Optionally, the method may loop between stages 5612, 5614, and
5616.
[0502] In FIG. 56B, there is shown an exemplary method 5660 for
communication between the active markers and the host or control
device through the wireless communication. In 5662, the payload
CRC16 and priority 302 are received by the host. This would be, for
example, in the form of one or more packets. In 5664, the host
computes the CRC16 of the payload. In 5666, it is determined
whether the CRC16 computation matches to the CRC16 as received.
This is a packet check to make certain that the packets are
correct. If in fact the two match, then the packet is flagged as
okay in 5666A. Otherwise, it is determined that the packet is not
acceptable, and an FEC (forward error correction) is applied in
5668.
[0503] If the FEC is applied successfully, the method will continue
in 5672, and the packet is flagged as probably fixed. However, if
the FEC is not applied successfully in 5670, then in 5670A the
packet is discarded. Assuming that 5672 the packet is flagged as
probably fixed, the CRC16 of the fixed packet is computed in 5674.
Again, it is checked to see whether the two CRC16 results match in
5676. If not, the method goes to 5670, and the packet is finally
discarded. Otherwise, the packet is flagged as fixed in 5678 and
may proceed to be processed by the control or host device.
[0504] FIG. 56C1 relates to an exemplary wireless marker packet
structure. As shown in a packet structure 5620, a plurality of
fields are provided. These are the memory element accessors of the
sample packet. For example, there is a field which is last
sequence, which is the sequence of the last packet. The last packet
would in this case be the second packet if one packet had already
been received. If a packet had not yet been received, then this
would be blank.
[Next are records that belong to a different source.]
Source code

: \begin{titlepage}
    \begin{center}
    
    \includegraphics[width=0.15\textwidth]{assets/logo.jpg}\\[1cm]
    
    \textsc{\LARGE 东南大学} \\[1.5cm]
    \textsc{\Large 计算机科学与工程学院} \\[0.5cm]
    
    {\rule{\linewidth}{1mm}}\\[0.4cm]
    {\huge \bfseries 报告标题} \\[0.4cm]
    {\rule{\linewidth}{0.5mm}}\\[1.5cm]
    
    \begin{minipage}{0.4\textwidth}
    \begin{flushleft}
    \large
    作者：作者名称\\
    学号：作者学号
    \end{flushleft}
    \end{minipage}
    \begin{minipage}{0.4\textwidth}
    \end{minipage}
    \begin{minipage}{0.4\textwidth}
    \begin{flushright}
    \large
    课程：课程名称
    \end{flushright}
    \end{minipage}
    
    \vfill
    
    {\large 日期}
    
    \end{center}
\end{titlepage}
Next to the number of samples in terms of the
amount of data is written in the number of samples field. The time
offset is of course the offset when the time and data was collected
according to the beacon, according to when it be sent. This is
followed by the quaternion, the velocity, again the time offset,
the quaternion, and the velocity. This would be repeated for a
second optional sample. Each sample has its own time offset, and if
two or more are present, then each has its own quaternion and its
own velocity, which is the information which is sent to the host
for further calculations.
[0505] Turning now to FIG. 56C2, there is shown an exemplary
wireless marker protocol for acquisition. In a flow 5622, during
the acquisition phase, there are three optional priority flows. The
lowest priority flow is 5624. The second is shown as 5650, and the
last and the highest priority is shown as 5652. With regard to the
highest priority in 5652, the radio load deadline ISR is
determined. It is based on hardware timer. The packet is copied to
the radio. It's loaded up for delivery through the antenna, and
then the marker enters low power behavior.
[0506] With regard to the lowest priority flow 5624, upon receiving
inertial data from the inertial sensor, it will save the data in
the buffer with a timestamp, and perform a memory write. For 5624,
the MPU ISR (interrupt service routine) is invoked in 5626, such
that the interrupt is received from the inertial sensor. The
hardware timestamp at the time of the interrupt is saved in 5628.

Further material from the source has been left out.